By Mark Saldana

Rating: 3 (Out of 4 Stars)

Though the film has a thin plot, the 2001 cult comedy classic Super Troopers does deliver lots of laughs, thanks to the wild and raucous comedy of the Broken Lizard comedy troupe.  Well, it has taken the comedy group a lengthy seventeen years for them to get a sequel released, and with the help of an Indiegogo crowdfunding campaign, the boys are back in theaters making trouble for criminals, themselves and anyone who challenges them.  And much like the first film, Super Troopers 2 has a lean plot, but is heavy on the wild comedy.

The former members of the Vermont state troopers who later joined the Spurbury Police Department, are once again in big trouble.  When a ride along with a celebrity goes terribly wrong, Troopers Ramathorn (Jay Chandrasekhar), Foster (Paul Soter), Mac (Steve Lemme), Rabbit (Erik Stolhanske), Farva (Kevin Heffernan), and Captain John O’Hagen (Brian Cox) have lost their jobs.  While Captain O’Hagen has retired, some of the others have had to take other jobs that they don’t really enjoy.  When a border error between Canada and the U.S. gets discovered, Vermont Governor Jessman (Lynda Carter) gives the former troopers and their leader a chance to redeem themselves.  They just have to deal with Canadians unhappy about being forced to live in the U.S., the Canadian mounties whose jobs they are taking and another drug ring they discover near the new Canadian border.

Written by Broken Lizard, Super Troopers 2 offers more of their brand of humor, which is great for fans.  For those who disliked the first film or any of the other Broken Lizard movies, I would not recommend rushing out to see this latest entry.  As for myself, I did enjoy the comedy of the first film, but actually feel that humor is better written and executed in the sequel.  The movie does have its missteps and that is mainly due to some of the overacting, but this isn’t a crime committed by the Broken Lizard troupe.

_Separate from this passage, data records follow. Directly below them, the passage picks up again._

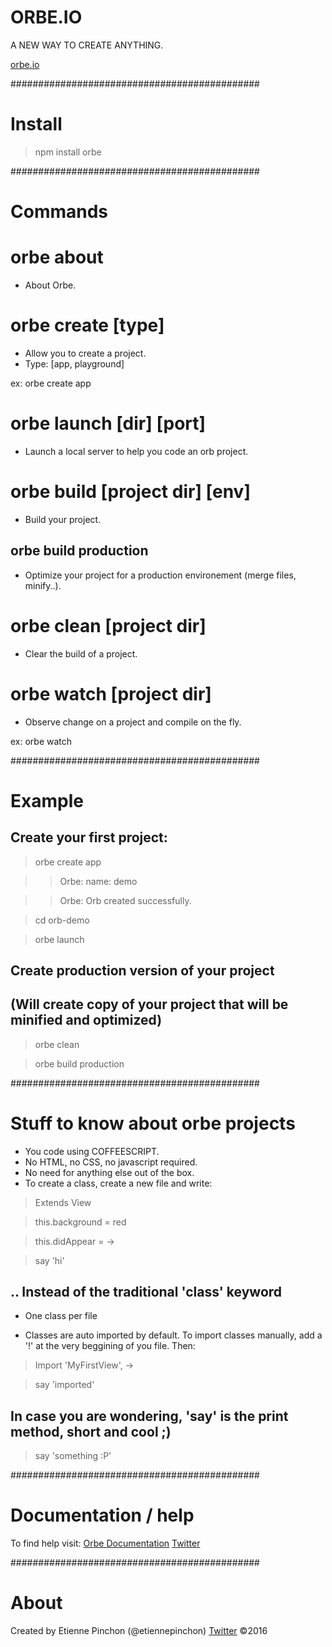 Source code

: # ORBE.IO

A NEW WAY TO CREATE ANYTHING.

[orbe.io](https://orbe.io)

#############################################
# Install

> npm install orbe

#############################################
# Commands

# orbe about

* About Orbe.

# orbe create [type]

* Allow you to create a project.
* Type: [app, playground]

ex: orbe create app

# orbe launch [dir] [port]

* Launch a local server to help you code an orb project.

# orbe build [project dir] [env]

* Build your project.

## orbe build production

* Optimize your project for a production environement (merge files, minify..).

# orbe clean [project dir]

* Clear the build of a project.

# orbe watch [project dir]

* Observe change on a project and compile on the fly.

ex: orbe watch

#############################################
# Example

## Create your first project:

> orbe create app

> > Orbe: name:  demo

> > Orbe: Orb created successfully.

> cd orb-demo

> orbe launch

## Create production version of your project
## (Will create copy of your project that will be minified and optimized)

> orbe clean

> orbe build production

#############################################
# Stuff to know about orbe projects

* You code using COFFEESCRIPT.
* No HTML, no CSS, no javascript required.
* No need for anything else out of the box.
* To create a class, create a new file and write: 

> Extends View

> this.background = red

> this.didAppear = ->

> 	say 'hi'

## .. Instead of the traditional 'class' keyword

* One class per file

* Classes are auto imported by default. 
To import classes manually, add a '!' at the very beggining of you file.
Then:
> Import 'MyFirstView', ->

> say 'imported'

## In case you are wondering, 'say' is the print method, short and cool ;)

> say 'something :P'

#############################################
# Documentation / help

To find help visit:
[Orbe Documentation](https://orbe.io/learn)
[Twitter](https://twitter.com/orbeio)

#############################################
# About
Created by Etienne Pinchon (@etiennepinchon)
[Twitter](https://twitter.com/etiennepinchon)
©2016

The group shows impressive improvisational skills and great comic timing.  It is some of their co-stars who seem to have difficulty performing as their characters.  Rob Lowe stars as Guy Le Franc, an ex-hockey player and a Canadian mayor who doesn’t exactly make the troopers feel welcome.  Lowe definitely struggles with his bizarrely bad Canadian accent and it definitely took me out of certain moments.  Tyler Labine also stars as Mountie Bellefuille, a Canadian rival of the troopers and he also struggles with an outrageously heavy accent.  Will Sasso and Hayes McArthur seem to do better as Bellefuille’s colleagues Mountie Archambault and  Mountie Podien.  I did enjoy the disarming and sweet performance by Emanuelle Chiriqui as Genevieve Aubois a French/Canadian cultural attaché who makes the troopers feel more welcome and shows romatic interest in Trooper Robert “Rabbit” Roto.

Even though the movie has some acting and comedic missteps, I still found myself entertained and laughing often at the crazy and funny antics of the Vermont troopers who have been away for way too long.  As a sequel, Super Troopers 2 is probably just as good as the first film, which means that it probably won’t ever become a genuine comedy classic, but has plenty of amusing charms to give it a cult following like its predecessor.  I recommend that the die hard fans give this movie all the love and see it as a full-priced screening, and that casual fans either see it as a matinee or wait until it is available on a video format.  If fans want to see more Broken Lizard movies, they really need to show these funny comedians much love.